埼玉県・奥秩父のちょっと地味で不気味な山、熊倉山(1427m)。山頂から日野コースで下ると沢がやがて寺沢川になるのですが、その上流でこんなキモかわいい「奇岩」ならぬ「奇氷」をたくさん見かけ、写真撮影に熱中しました。動物でも植物でもないのですが、このブログの「山の動植物」というカテゴリーに記録を残しておきたいと思います。
林道三又線の終点近くにて
場所は林道三又線の終点近くです。踏み跡は明確でないところが多く、うっすらと積雪もあり、ところどころにある親切な赤いテープがなければどこを歩いたら悩んでしまうような沢です。飛び石で渡らないといけないところも結構あります(楽しい)。
■ 地理院地図では十字マークのあたりです(縮小・拡大できます)。破線は日野コース。熊倉山から下りてきて、日野コース登山口に至る少し前のところで左側にガードレールが見えました。それが林道三又線の終点です。
形状が豊富でカオスすぎる氷だらけ
足元を見ると、岩の表面や川に落ちた枯れ枝に不思議な形状の氷柱(氷塊と呼ぶべきか)がムクムクと発生していました。垂れ下がった剣のようなもの、風船のようなまるいもの、たくさんの泡が集まったようなもの、雲のようなものなど、実に様々な形状の氷柱が続々と姿を現します。
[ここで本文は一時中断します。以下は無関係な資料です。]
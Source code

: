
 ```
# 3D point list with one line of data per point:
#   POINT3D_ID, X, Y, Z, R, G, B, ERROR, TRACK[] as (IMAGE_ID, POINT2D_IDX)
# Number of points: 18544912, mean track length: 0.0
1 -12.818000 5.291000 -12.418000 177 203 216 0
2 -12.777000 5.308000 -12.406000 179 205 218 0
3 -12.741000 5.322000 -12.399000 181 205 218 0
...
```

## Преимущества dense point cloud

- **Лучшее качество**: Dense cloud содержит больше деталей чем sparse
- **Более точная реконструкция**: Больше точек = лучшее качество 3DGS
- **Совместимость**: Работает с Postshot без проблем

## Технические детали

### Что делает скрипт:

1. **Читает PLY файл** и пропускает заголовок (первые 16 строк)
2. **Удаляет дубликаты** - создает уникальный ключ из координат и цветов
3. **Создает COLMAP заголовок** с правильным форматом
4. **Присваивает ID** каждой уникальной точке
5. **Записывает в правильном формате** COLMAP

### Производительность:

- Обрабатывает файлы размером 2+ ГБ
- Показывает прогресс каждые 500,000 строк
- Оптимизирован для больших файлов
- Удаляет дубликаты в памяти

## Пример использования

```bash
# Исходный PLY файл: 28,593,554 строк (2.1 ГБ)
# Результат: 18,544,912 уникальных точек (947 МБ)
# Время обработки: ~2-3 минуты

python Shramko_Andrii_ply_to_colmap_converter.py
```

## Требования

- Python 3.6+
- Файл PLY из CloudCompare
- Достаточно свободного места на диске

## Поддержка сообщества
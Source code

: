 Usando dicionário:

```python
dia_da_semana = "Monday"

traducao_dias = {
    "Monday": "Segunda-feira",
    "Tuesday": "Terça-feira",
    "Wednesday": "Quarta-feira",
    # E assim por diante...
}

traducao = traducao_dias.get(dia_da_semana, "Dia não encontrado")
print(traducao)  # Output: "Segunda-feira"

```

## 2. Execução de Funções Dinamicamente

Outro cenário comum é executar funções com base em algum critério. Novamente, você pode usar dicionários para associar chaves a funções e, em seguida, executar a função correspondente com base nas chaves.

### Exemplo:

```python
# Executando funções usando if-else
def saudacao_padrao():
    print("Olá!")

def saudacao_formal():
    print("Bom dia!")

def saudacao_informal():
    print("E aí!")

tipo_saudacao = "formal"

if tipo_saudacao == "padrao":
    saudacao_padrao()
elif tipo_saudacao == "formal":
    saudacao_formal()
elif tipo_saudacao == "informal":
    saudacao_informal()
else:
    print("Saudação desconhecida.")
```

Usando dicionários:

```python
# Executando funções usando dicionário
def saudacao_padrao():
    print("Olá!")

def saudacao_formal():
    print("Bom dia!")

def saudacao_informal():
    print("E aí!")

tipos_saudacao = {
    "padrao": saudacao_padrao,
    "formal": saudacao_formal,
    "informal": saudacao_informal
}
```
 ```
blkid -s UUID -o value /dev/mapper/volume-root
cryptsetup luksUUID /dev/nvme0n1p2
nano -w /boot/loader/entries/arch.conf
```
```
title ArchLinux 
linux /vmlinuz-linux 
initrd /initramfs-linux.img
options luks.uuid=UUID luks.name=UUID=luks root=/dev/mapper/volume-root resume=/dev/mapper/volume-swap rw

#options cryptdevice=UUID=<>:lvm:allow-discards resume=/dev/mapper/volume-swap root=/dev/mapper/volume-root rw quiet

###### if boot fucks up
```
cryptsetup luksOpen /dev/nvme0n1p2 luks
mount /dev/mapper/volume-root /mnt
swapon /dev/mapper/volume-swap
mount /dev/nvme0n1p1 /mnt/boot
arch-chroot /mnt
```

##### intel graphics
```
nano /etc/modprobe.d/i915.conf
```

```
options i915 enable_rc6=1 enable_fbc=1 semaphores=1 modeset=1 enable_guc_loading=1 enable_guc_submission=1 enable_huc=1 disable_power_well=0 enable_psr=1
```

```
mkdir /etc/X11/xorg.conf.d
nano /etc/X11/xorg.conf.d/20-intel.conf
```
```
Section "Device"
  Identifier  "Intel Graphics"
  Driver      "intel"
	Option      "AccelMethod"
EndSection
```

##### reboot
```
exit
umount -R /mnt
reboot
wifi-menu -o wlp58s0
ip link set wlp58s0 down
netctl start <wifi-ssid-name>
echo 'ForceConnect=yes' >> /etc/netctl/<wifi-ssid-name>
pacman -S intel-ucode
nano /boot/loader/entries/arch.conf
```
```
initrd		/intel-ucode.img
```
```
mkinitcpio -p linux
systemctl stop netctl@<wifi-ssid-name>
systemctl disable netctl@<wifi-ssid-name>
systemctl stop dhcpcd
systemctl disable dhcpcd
あしがくぼの氷柱も魅力的ですが、100%天然とも言えるこれらの氷柱はなぜこうなったのか容易に想像できないような、より複雑な造形になっています。鉱物と植物と気象現象のコラボです。
近付いてよく観察すると、枯れ枝や落葉があるとそのまわりには特に不思議な氷柱が生まれるようでした。下の写真のものなど、右側のまるい氷はガラス細工か綿あめのようにも見えます。しかし枝全体が氷で覆われるわけでもなく、岩の表面にできた氷と繋がったり、繋がらなかったりして、なんともカオスな景観です。一定のパターンがあるようにも、ないようにも見えます。
いったいどこからどういう順番で凍っていけばこんな形状になるのか想像できません。これなど鹿やカブトムシのサナギの角、キノコ、男性器のようにも見えます。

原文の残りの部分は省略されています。